══ Source data
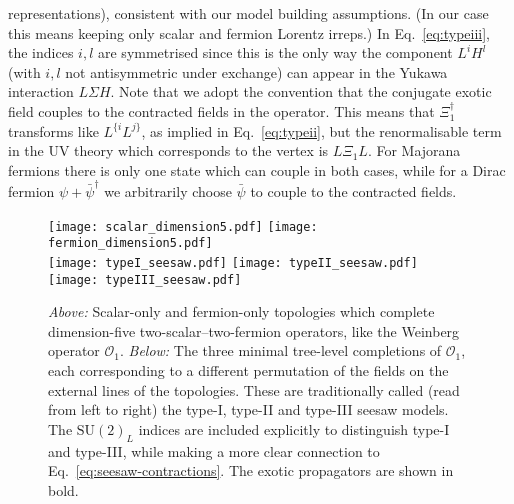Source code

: representations), consistent with our model building assumptions. (In our case
this means keeping only scalar and fermion Lorentz irreps.) In
Eq.~\eqref{eq:typeiii}, the indices $i,l$ are symmetrised since this is the only
way the component $L^{i}H^{l}$ (with $i,l$ not antisymmetric under exchange) can
appear in the Yukawa interaction $L \Sigma H$. Note that we adopt the convention
that the conjugate exotic field couples to the contracted fields in the
operator. This means that $\Xi_{1}^{\dagger}$ transforms like $L^{\{i} L^{j\}}$,
as implied in Eq.~\eqref{eq:typeii}, but the renormalisable term in the UV
theory which corresponds to the vertex is $L\Xi_{1}L$. For Majorana fermions
there is only one state which can couple in both cases, while for a Dirac
fermion $\psi + \bar{\psi}^{\dagger}$ we arbitrarily choose $\bar{\psi}$ to
couple to the contracted fields.

\begin{figure}[t]
  \centering
  \texttt{[image: scalar\_dimension5.pdf]}
  \texttt{[image: fermion\_dimension5.pdf]}\\
  \texttt{[image: typeI\_seesaw.pdf]}
  \texttt{[image: typeII\_seesaw.pdf]}
  \texttt{[image: typeIII\_seesaw.pdf]}
  \caption{\textit{Above:} Scalar-only and fermion-only topologies which
    complete dimension-five two-scalar--two-fermion operators, like the Weinberg
    operator $\mathcal{O}_{1}$. \textit{Below:} The three minimal tree-level
    completions of $\mathcal{O}_{1}$, each corresponding to a different
    permutation of the fields on the external lines of the topologies. These are
    traditionally called (read from left to right) the type-I, type-II and
    type-III seesaw models. The $\mathrm{SU}(2)_{L}$ indices are included
    explicitly to distinguish type-I and type-III, while making a more clear
    connection to Eq.~\eqref{eq:seesaw-contractions}. The exotic propagators are
    shown in bold.}
  \label{fig:seesaw-figs}
\end{figure}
════
Your instructions:
Which lines of the data include "fields"? Copy each of them.

Exercise output:
that the conjugate exotic field couples to the contracted fields in the
couple to the contracted fields.
    permutation of the fields on the external lines of the topologies. These are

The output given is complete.